EAggEC, EPEC, and DAEC
At the GSH, stool from diarrhoea patients is not routinely screened for diarrhoeic E. coli other than non-sorbitol fermenting O157. Of all the 33 diarrhoeic E. coli strains isolated on CHROMagar™STEC, 45% (15/33) were EAggEC, 18% (6/33) were atypical EPEC, 15% (5/33) were typical EPEC, and 3% (1/33) were DAEC. No enteroinvasive E. coli (E. coli) were detected. This finding is in agreement with an earlier study which showed that EAggEC were most likely to be cultured from stool since they cause a more persistent form of diarrhea [14].
Serotypes
Of the 16 diarrhoeic E. coli serotypes that were isolated using CHROMagar™STEC in this study, only serotypes O111, O104 and O26 were previously reported to be detectable on this medium by studies conducted in Europe [3, 8]. In this study, we report the detection of the other tellurite resistant serotypes including O16, O175, O182, O186, O25, O3, O33, O175, O8, O9, O55, and O101. The dominant tellurite resistant diarrhoeic E. coli serotypes we identified in this study were O104 (15%), and O55 (18%). The cluster of six serotype O55 EPEC had clearly distinct antimicrobial resistance patterns and so was not an outbreak cluster. Since the cluster of five serotype O104 EAggEC strains were noted within a collection period of 38 days and had the same antimicrobial susceptibility pattern, they are possibly an outbreak cluster. However, we were unable to perform an epidemiological investigation to support this hypothesis.
Antibiograms
Even though diarrhoea is not normally treated with antibiotics (except if accompanied with invasive disease), E. coli is used for sentinel surveillance of antimicrobial resistance. The STEC detected in this study were only resistant to trimethoprim-sulphamethoxazole (SXT). This finding is similar to a 2011 study that was conducted in Kenya that reported a high level of resistance to SXT among STEC [29]. EAggEC, EPEC, and DAEC in this study showed resistance to SXT (100%, 28/28) and ampicillin (64%, 18/28). These findings are similar to reports from Kenya which showed a high prevalence of resistance to sulfamethoxazole among intestinal E. coli [30]. There are increasing reports of resistance to multiple antibiotics among EAggEC [31]. We identified multidrug resistance in one EAggEC (resistant to six antibiotics), one atypical EPEC strain (resistant to four antibiotics), and one typical EPEC strain (resistant to three antibiotics).
Sorbitol fermentation
Of the 33 diarrhoeic E. coli isolated on CHROMagar™STEC, 15 (45%) were non-sorbitol fermenting. A similar study conducted in Tanzania reported a 14% prevalence of non-sorbitol fermenting E. coli in 1049 human stool and non-human samples [32]. This is higher than the 2% (15/733) prevalence of non-sorbitol fermenting E. coli reported in this study.
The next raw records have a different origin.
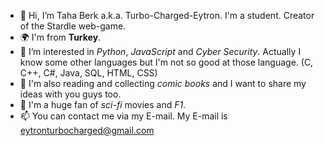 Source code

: - 👋 Hi, I’m Taha Berk a.k.a. Turbo-Charged-Eytron. I'm a student. Creator of the Stardle web-game.
- 🌍 I'm from **Turkey**.
- 👀 I’m interested in _Python_, _JavaScript_ and _Cyber Security_. Actually I know some other languages but I'm not so good at those language. (C, C++, C#, Java, SQL, HTML, CSS)
- 📖 I'm also reading and collecting _comic books_ and I want to share my ideas with you guys too.
- 🎥 I'm a huge fan of _sci-fi_ movies and _F1_.  
- 📫 You can contact me via my E-mail. My E-mail is eytronturbocharged@gmail.com 

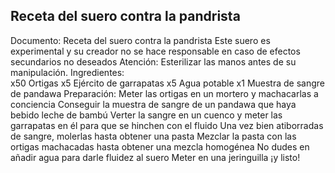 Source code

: ## Receta del suero contra la pandrista
Documento: Receta del suero contra la pandrista
Este suero es experimental y su creador no se hace responsable en caso de efectos secundarios no deseados
Atención: Esterilizar las manos antes de su manipulación. 
Ingredientes:  
x50 Ortigas 
x5 Ejército de garrapatas
x5 Agua potable
x1 Muestra de sangre de pandawa
Preparación:
Meter las ortigas en un mortero y machacarlas a conciencia
Conseguir la muestra de sangre de un pandawa que haya bebido leche de bambú
Verter la sangre en un cuenco y meter las garrapatas en él para que se hinchen con el fluido
Una vez bien atiborradas de sangre, molerlas hasta obtener una pasta
Mezclar la pasta con las ortigas machacadas hasta obtener una mezcla homogénea
No dudes en añadir agua para darle fluidez al suero
Meter en una jeringuilla ¡y listo!
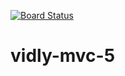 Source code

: [![Board Status](https://dev.azure.com/riyadhbiyram/165c4af1-d294-475d-8f2a-b32aa072e19d/d1914dd7-1e3c-4956-a269-376756f18b70/_apis/work/boardbadge/4d4b0f1e-524c-4855-95fe-c0209649e010)](https://dev.azure.com/riyadhbiyram/165c4af1-d294-475d-8f2a-b32aa072e19d/_boards/board/t/d1914dd7-1e3c-4956-a269-376756f18b70/Microsoft.RequirementCategory)
# vidly-mvc-5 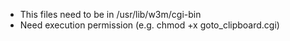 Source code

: - This files need to be in /usr/lib/w3m/cgi-bin
- Need execution permission (e.g. chmod +x goto_clipboard.cgi)
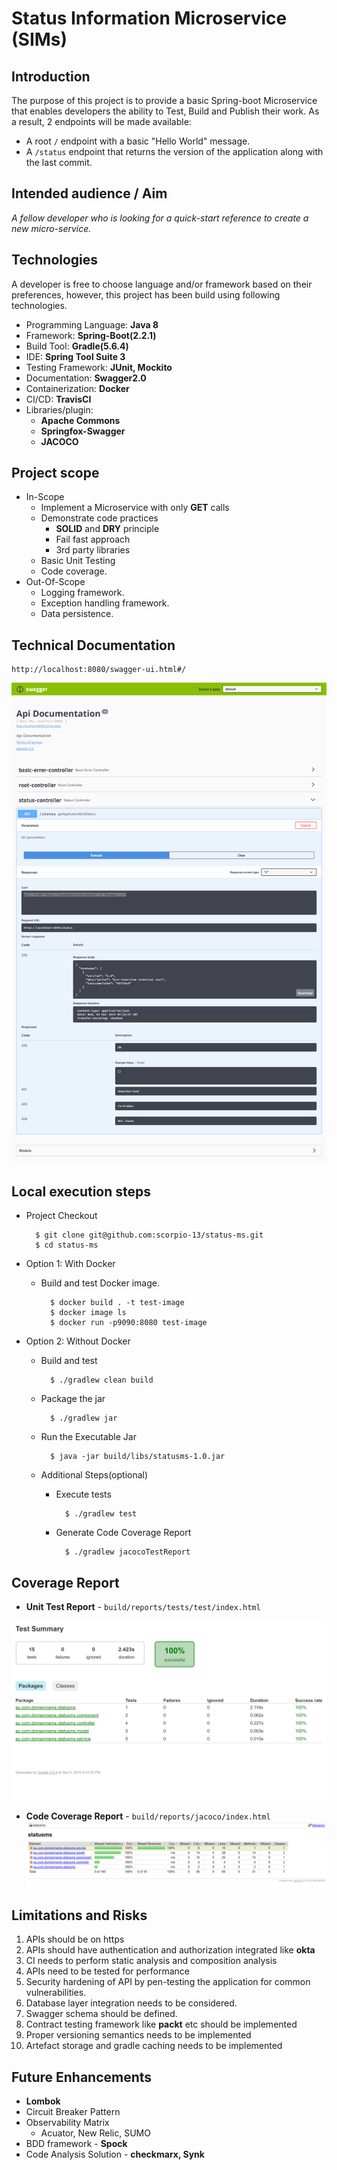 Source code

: Status Information Microservice (SIMs)
===============================

Introduction
------------
The purpose of this project is to provide a basic Spring-boot Microservice  that enables developers the ability to Test, Build and Publish their work.
As a result, 2 endpoints will be made available:

- A root `/` endpoint with a basic "Hello World" message.
- A `/status` endpoint that returns the version of the application along with the last commit.


Intended audience / Aim
----------------------
*A fellow developer who is looking for a quick-start reference to create a  new micro-service.*

Technologies
-------------
A developer is free to choose language and/or framework based on their preferences, however, this project has been build using following technologies.

- Programming Language: **Java 8**
- Framework: **Spring-Boot(2.2.1)**
- Build Tool: **Gradle(5.6.4)**
- IDE: **Spring Tool Suite 3**
- Testing Framework: **JUnit, Mockito**
- Documentation: **Swagger2.0**
- Containerization: **Docker**
- CI/CD: **TravisCI**
- Libraries/plugin:
	- **Apache Commons**	
	- **Springfox-Swagger**
	- **JACOCO**

Project scope
-------------
- In-Scope
	- Implement a Microservice with only **GET** calls
	- Demonstrate code practices
		- **SOLID** and **DRY** principle
		- Fail fast approach
		- 3rd party libraries
	- Basic Unit Testing
	- Code coverage.
- Out-Of-Scope
	- Logging framework.
	- Exception handling framework.
	- Data persistence.

Technical Documentation
-----------------------

	http://localhost:8080/swagger-ui.html#/

![](src/main/resources/static/SIMs-SwaggerUI.PNG)

Local execution steps 
----------------------

- Project Checkout

		$ git clone git@github.com:scorpio-13/status-ms.git 
		$ cd status-ms

- Option 1: With Docker
	- Build and test Docker image.
		
			$ docker build . -t test-image
			$ docker image ls
			$ docker run -p9090:8080 test-image

- Option 2: Without Docker
 
	- Build and test
			
			$ ./gradlew clean build
	
	- Package the jar
	
			$ ./gradlew jar
	
	- Run the Executable Jar
	
			$ java -jar build/libs/statusms-1.0.jar
	
	- Additional Steps(optional)  
		- Execute tests 
			
				$ ./gradlew test
			
		
		- Generate Code Coverage Report
				
				$ ./gradlew jacocoTestReport


Coverage Report
--------------
- **Unit Test Report** - `build/reports/tests/test/index.html`
	
![](src/main/resources/static/SIMs-UnitTest.PNG)

- **Code Coverage Report** - `build/reports/jacoco/index.html`
![](src/main/resources/static/SIMs-CodeCoverage.PNG) 

Limitations and Risks
---------------------

1. APIs should be on https
2. APIs should have authentication and authorization integrated like **okta**
3. CI needs to perform static analysis and composition analysis
4. APIs need to be tested for performance
5. Security hardening of API by pen-testing the application for common vulnerabilities.
6. Database layer integration needs to be considered.
7. Swagger schema should be defined.
8. Contract testing framework like **packt** etc should be implemented
9. Proper versioning semantics needs to be implemented
10. Artefact storage and gradle caching needs to be implemented

Future Enhancements
------------------
- **Lombok**
- Circuit Breaker Pattern
- Observability Matrix
	- Acuator, New Relic, SUMO
- BDD framework - **Spock**
- Code Analysis Solution - **checkmarx, Synk** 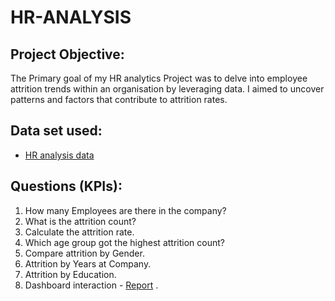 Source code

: # HR-ANALYSIS
## Project Objective:
The Primary goal of my HR analytics Project was to delve into employee attrition trends within an organisation by leveraging data. I aimed to uncover patterns and factors that contribute to attrition rates.
## Data set used:
- <a href="https://github.com/Shilpa2654/HR-ANALYSIS/blob/main/HR_Analytics.csv">HR analysis data</a>
## Questions (KPIs):
1. How many Employees are there in the company?
2. What is the attrition count?
3. Calculate the attrition rate.
4. Which age group got the highest attrition count?
5. Compare attrition by Gender.
6. Attrition by Years at Company.
7. Attrition by Education.
8. Dashboard interaction - <a href="https://github.com/Shilpa2654/HR-ANALYSIS/blob/main/HR%20DASHBOARD.png">Report</a> .
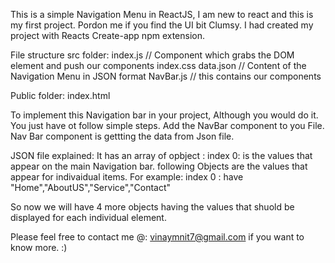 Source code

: This is a simple Navigation Menu in ReactJS, I am new to react and this is my first project. Pordon me if you find the UI bit Clumsy. I had created my project with Reacts Create-app npm extension.

File structure
src folder: 
index.js  // Component which grabs the DOM element and push our components
index.css 
data.json // Content of the Navigation Menu in JSON format
NavBar.js // this contains our components

Public folder:
index.html

To implement this Navigation bar in your project, Although you would do it. You just have ot follow simple steps. 
Add the NavBar component to you File. Nav Bar component is gettting the data from Json file.

JSON file explained: It has an array of opbject : index 0: is the values that appear on the main Navigation bar. 
following Objects are the values that appear for indivaidual items.
For example: index 0 : have "Home","AboutUS","Service","Contact"

So now we will have 4 more objects having the values that shuold be displayed for each individual element.

Please feel free to contact me @: vinaymnit7@gmail.com if you want to know more. :)
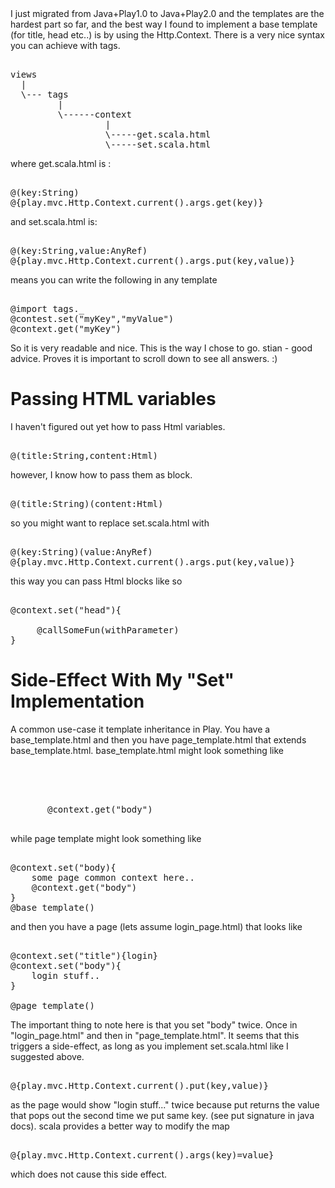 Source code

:<div dir="ltr" class="mograblog" style="text-align: left;" trbidi="on">I just migrated from Java+Play1.0 to Java+Play2.0 and the templates are the hardest part so far, and the best way I found to implement a base template (for title, head etc..) is by using the Http.Context. There is a very nice syntax you can achieve with tags.

<pre>  
views  
  |  
  \--- tags  
         |  
         \------context  
                  |  
                  \-----get.scala.html  
                  \-----set.scala.html  
</pre>

where get.scala.html is :

<pre>  
@(key:String)  
@{play.mvc.Http.Context.current().args.get(key)}  
</pre>

and set.scala.html is:

<pre>  
@(key:String,value:AnyRef)  
@{play.mvc.Http.Context.current().args.put(key,value)}  
</pre>

means you can write the following in any template

<pre>  
@import tags._  
@contest.set("myKey","myValue")  
@context.get("myKey")  
</pre>

So it is very readable and nice. This is the way I chose to go. stian - good advice. Proves it is important to scroll down to see all answers. :)

# Passing HTML variables

I haven't figured out yet how to pass Html variables.

<pre>  
@(title:String,content:Html)  
</pre>

however, I know how to pass them as block.

<pre>  
@(title:String)(content:Html)  
</pre>

so you might want to replace set.scala.html with

<pre>  
@(key:String)(value:AnyRef)  
@{play.mvc.Http.Context.current().args.put(key,value)}  
</pre>

this way you can pass Html blocks like so

<pre>  
@context.set("head"){   
     <meta description="something here">   
     @callSomeFun(withParameter)  
}  
</pre>

# Side-Effect With My "Set" Implementation

A common use-case it template inheritance in Play. You have a base_template.html and then you have page_template.html that extends base_template.html. base_template.html might look something like

<pre>  

        <title> @context.get("title")</title>  

       @context.get("body")  

</pre>

while page template might look something like

<pre>  
@context.set("body){  
    some page common context here..   
    @context.get("body")  
}  
@base_template()  
</pre>

and then you have a page (lets assume login_page.html) that looks like

<pre>  
@context.set("title"){login}  
@context.set("body"){  
    login stuff..  
}  

@page_template()  
</pre>

The important thing to note here is that you set "body" twice. Once in "login_page.html" and then in "page_template.html". It seems that this triggers a side-effect, as long as you implement set.scala.html like I suggested above.

<pre>  
@{play.mvc.Http.Context.current().put(key,value)}  
</pre>

as the page would show "login stuff..." twice because put returns the value that pops out the second time we put same key. (see put signature in java docs). scala provides a better way to modify the map

<pre>  
@{play.mvc.Http.Context.current().args(key)=value}  
</pre>

which does not cause this side effect.  
</div> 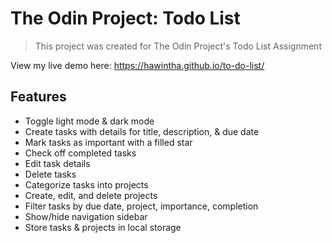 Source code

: # The Odin Project: Todo List
> This project was created for The Odin Project's Todo List Assignment

View my live demo here: https://hawintha.github.io/to-do-list/

## Features
- Toggle light mode & dark mode
- Create tasks with details for title, description, & due date
- Mark tasks as important with a filled star
- Check off completed tasks
- Edit task details
- Delete tasks
- Categorize tasks into projects
- Create, edit, and delete projects
- Filter tasks by due date, project, importance, completion
- Show/hide navigation sidebar
- Store tasks & projects in local storage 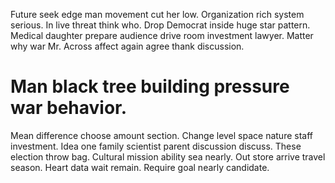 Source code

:Future seek edge man movement cut her low.
Organization rich system serious. In live threat think who.
Drop Democrat inside huge star pattern. Medical daughter prepare audience drive room investment lawyer.
Matter why war Mr. Across affect again agree thank discussion.
# Man black tree building pressure war behavior.
Mean difference choose amount section. Change level space nature staff investment. Idea one family scientist parent discussion discuss. These election throw bag.
Cultural mission ability sea nearly.
Out store arrive travel season. Heart data wait remain. Require goal nearly candidate. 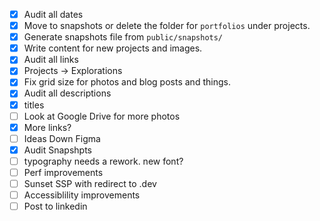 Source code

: - [x] Audit all dates
- [x] Move to snapshots or delete the folder for `portfolios` under projects.
- [x] Generate snapshots file from `public/snapshots/`
- [x] Write content for new projects and images. 
- [x] Audit all links
- [x] Projects -> Explorations
- [x] Fix grid size for photos and blog posts and things.
- [x] Audit all descriptions
- [x] titles
- [ ] Look at Google Drive for more photos
- [x] More links?
- [ ] Ideas Down Figma
- [x] Audit Snapshpts
- [ ] typography needs a rework. new font?
- [ ] Perf improvements
- [ ] Sunset SSP with redirect to .dev
- [ ] Accessiblility improvements
- [ ] Post to linkedin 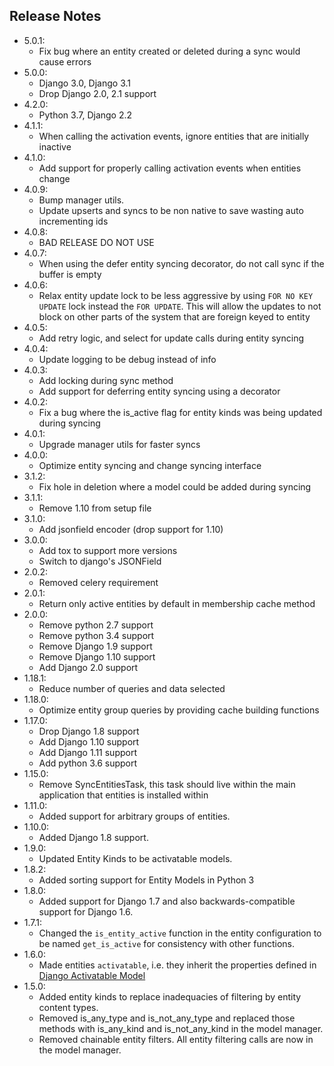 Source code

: ## Release Notes

- 5.0.1:
    - Fix bug where an entity created or deleted during a sync would cause errors
- 5.0.0:
    - Django 3.0, Django 3.1
    - Drop Django 2.0, 2.1 support
- 4.2.0:
    - Python 3.7, Django 2.2
- 4.1.1:
    - When calling the activation events, ignore entities that are initially inactive
- 4.1.0:
    - Add support for properly calling activation events when entities change
- 4.0.9:
    - Bump manager utils.
    - Update upserts and syncs to be non native to save wasting auto incrementing ids
- 4.0.8:
    - BAD RELEASE DO NOT USE
- 4.0.7:
    - When using the defer entity syncing decorator, do not call sync if the buffer is empty
- 4.0.6:
    - Relax entity update lock to be less aggressive by using `FOR NO KEY UPDATE` lock instead the `FOR UPDATE`. This will allow the updates to not block on other parts of the system that are foreign keyed to entity
- 4.0.5:
    - Add retry logic, and select for update calls during entity syncing
- 4.0.4:
    - Update logging to be debug instead of info
- 4.0.3:
    - Add locking during sync method
    - Add support for deferring entity syncing using a decorator
- 4.0.2:
    - Fix a bug where the is_active flag for entity kinds was being updated during syncing
- 4.0.1:
    - Upgrade manager utils for faster syncs
- 4.0.0:
    - Optimize entity syncing and change syncing interface
- 3.1.2:
    - Fix hole in deletion where a model could be added during syncing
- 3.1.1:
    - Remove 1.10 from setup file
- 3.1.0:
    - Add jsonfield encoder (drop support for 1.10)
- 3.0.0:
    - Add tox to support more versions
    - Switch to django's JSONField
- 2.0.2:
    - Removed celery requirement
- 2.0.1:
    - Return only active entities by default in membership cache method
- 2.0.0:
    - Remove python 2.7 support
    - Remove python 3.4 support
    - Remove Django 1.9 support
    - Remove Django 1.10 support
    - Add Django 2.0 support
- 1.18.1:
    - Reduce number of queries and data selected
- 1.18.0:
    - Optimize entity group queries by providing cache building functions
- 1.17.0:
    - Drop Django 1.8 support
    - Add Django 1.10 support
    - Add Django 1.11 support
    - Add python 3.6 support
- 1.15.0:
    - Remove SyncEntitiesTask, this task should live within the main application that entities is installed within
- 1.11.0:
    - Added support for arbitrary groups of entities.
- 1.10.0:
    - Added Django 1.8 support.
- 1.9.0:
    - Updated Entity Kinds to be activatable models.
- 1.8.2:
    - Added sorting support for Entity Models in Python 3
- 1.8.0:
    - Added support for Django 1.7 and also backwards-compatible support for Django 1.6.
- 1.7.1:
    - Changed the ``is_entity_active`` function in the entity configuration to be named ``get_is_active`` for consistency with other functions.
- 1.6.0:
    - Made entities ``activatable``, i.e. they inherit the properties defined in [Django Activatable Model](https://github.com/ambitioninc/django-activatable-model)
- 1.5.0:
    - Added entity kinds to replace inadequacies of filtering by entity content types.
    - Removed is_any_type and is_not_any_type and replaced those methods with is_any_kind and is_not_any_kind in the model manager.
    - Removed chainable entity filters. All entity filtering calls are now in the model manager.
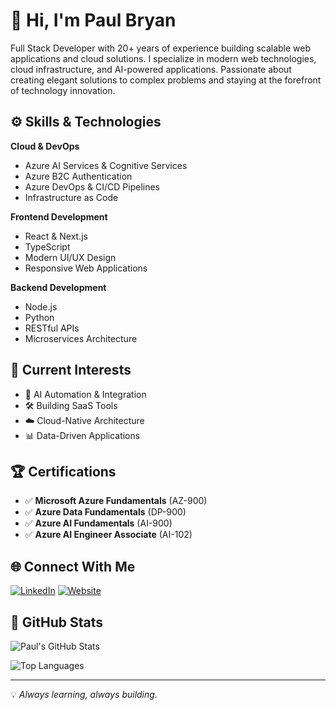 # 👋 Hi, I'm Paul Bryan

Full Stack Developer with 20+ years of experience building scalable web applications and cloud solutions. I specialize in modern web technologies, cloud infrastructure, and AI-powered applications. Passionate about creating elegant solutions to complex problems and staying at the forefront of technology innovation.

## ⚙️ Skills & Technologies

**Cloud & DevOps**

- Azure AI Services & Cognitive Services
- Azure B2C Authentication
- Azure DevOps & CI/CD Pipelines
- Infrastructure as Code

**Frontend Development**

- React & Next.js
- TypeScript
- Modern UI/UX Design
- Responsive Web Applications

**Backend Development**

- Node.js
- Python
- RESTful APIs
- Microservices Architecture

## 🧩 Current Interests

- 🤖 AI Automation & Integration
- 🛠️ Building SaaS Tools
- ☁️ Cloud-Native Architecture
- 📊 Data-Driven Applications

## 🏆 Certifications

- ✅ **Microsoft Azure Fundamentals** (AZ-900)
- ✅ **Azure Data Fundamentals** (DP-900)
- ✅ **Azure AI Fundamentals** (AI-900)
- ✅ **Azure AI Engineer Associate** (AI-102)

## 🌐 Connect With Me

[![LinkedIn](https://img.shields.io/badge/LinkedIn-0077B5?style=for-the-badge&logo=linkedin&logoColor=white)](https://linkedin.com/in/paulbryan)
[![Website](https://img.shields.io/badge/Website-4285F4?style=for-the-badge&logo=google-chrome&logoColor=white)](https://paulbryan.dev)

## 🧠 GitHub Stats

![Paul's GitHub Stats](https://github-readme-stats.vercel.app/api?username=paulbryan&show_icons=true&theme=transparent&hide_border=true&count_private=true)

![Top Languages](https://github-readme-stats.vercel.app/api/top-langs/?username=paulbryan&layout=compact&theme=transparent&hide_border=true)

---

💡 _Always learning, always building._
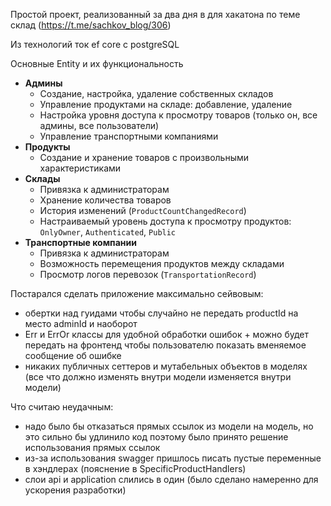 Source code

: Простой проект, реализованный за два дня в для хакатона по теме склад (https://t.me/sachkov_blog/306)

Из технологий ток ef core c postgreSQL

Основные Entity и их функциональность

- **Админы**
    - Создание, настройка, удаление собственных складов
    - Управление продуктами на складе: добавление, удаление
    - Настройка уровня доступа к просмотру товаров (только он, все админы, все пользователи)
    - Управление транспортными компаниями
- **Продукты**
    - Создание и хранение товаров с произвольными характеристиками
- **Склады**
    - Привязка к администраторам
    - Хранение количества товаров
    - История изменений (`ProductCountChangedRecord`)
    - Настраиваемый уровень доступа к просмотру продуктов:  
      `OnlyOwner`, `Authenticated`, `Public`
- **Транспортные компании**
    - Привязка к администраторам
    - Возможность перемещения продуктов между складами
    - Просмотр логов перевозок (`TransportationRecord`)

Постарался сделать приложение максимально сейвовым:
- обертки над гуидами чтобы случайно не передать productId на место adminId и наоборот
- Err и ErrOr классы для удобной обработки ошибок + можно будет передать на фронтенд чтобы пользователю показать вменяемое сообщение об ошибке
- никаких публичных сеттеров и мутабельных объектов в моделях (все что должно изменять внутри модели изменяется внутри модели)

Что считаю неудачным:
- надо было бы отказаться прямых ссылок из модели на модель, но это сильно бы удлинило код поэтому было принято решение использования прямых ссылок
- из-за использования swagger пришлось писать пустые переменные в хэндлерах (пояснение в SpecificProductHandlers)
- слои api и application слились в один (было сделано намеренно для ускорения разработки)
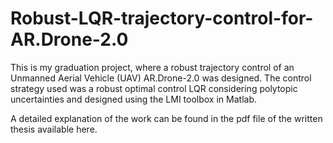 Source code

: # Robust-LQR-trajectory-control-for-AR.Drone-2.0

This is my graduation project, where a robust trajectory control of an Unmanned Aerial Vehicle (UAV) AR.Drone-2.0 was designed. The control strategy used was a robust optimal control LQR considering polytopic uncertainties and designed using the LMI toolbox in Matlab.

A detailed explanation of the work can be found in the pdf file of the written thesis available here.
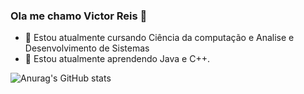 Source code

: ### Ola me chamo Victor Reis 👋

- 🔭 Estou atualmente cursando Ciência da computação e Analise e Desenvolvimento de Sistemas
- 🌱 Estou atualmente aprendendo Java e C++.

![Anurag's GitHub stats](https://github-readme-stats.vercel.app/api?username=vitelfs&show_icons=true&theme=transparent)
<link rel="stylesheet" href="https://cdn.jsdelivr.net/gh/devicons/devicon@v2.15.1/devicon.min.css">
          
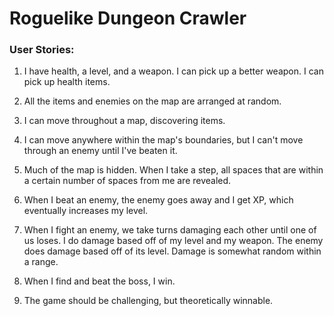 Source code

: # Roguelike Dungeon Crawler
[]()

### User Stories:

1. I have health, a level, and a weapon. I can pick up a better weapon. I can pick up health items.

2. All the items and enemies on the map are arranged at random.

3. I can move throughout a map, discovering items.

4. I can move anywhere within the map's boundaries, but I can't move through an enemy until I've beaten it.

5. Much of the map is hidden. When I take a step, all spaces that are within a certain number of spaces from me are revealed.

6. When I beat an enemy, the enemy goes away and I get XP, which eventually increases my level.

7. When I fight an enemy, we take turns damaging each other until one of us loses. I do damage based off of my level and my weapon. The enemy does damage based off of its level. Damage is somewhat random within a range.

8. When I find and beat the boss, I win.

9. The game should be challenging, but theoretically winnable.

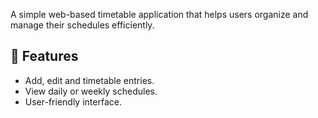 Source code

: 
A simple web-based timetable application that helps users organize and manage their schedules efficiently.

## 🚀 Features
- Add, edit and timetable entries.
- View daily or weekly schedules.
- User-friendly interface.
The high number of non-sorbitol fermenting EAggEC can be explained by the fact that serotype O104 is one of the prevalent non-sorbitol fermenting serotypes globally [3].
Limitations of this study
CHROMagar™STEC only permits the growth of tellurite resistant STEC and not the tellurite susceptible strains. This study did not have a long sampling timeframe, and not all children that presented with diarrhoea may have had stool specimens taken. Only diarrhoeic E. coli that possessed virulence genes were characterised; therefore, we might have missed strains that lost the virulence genes.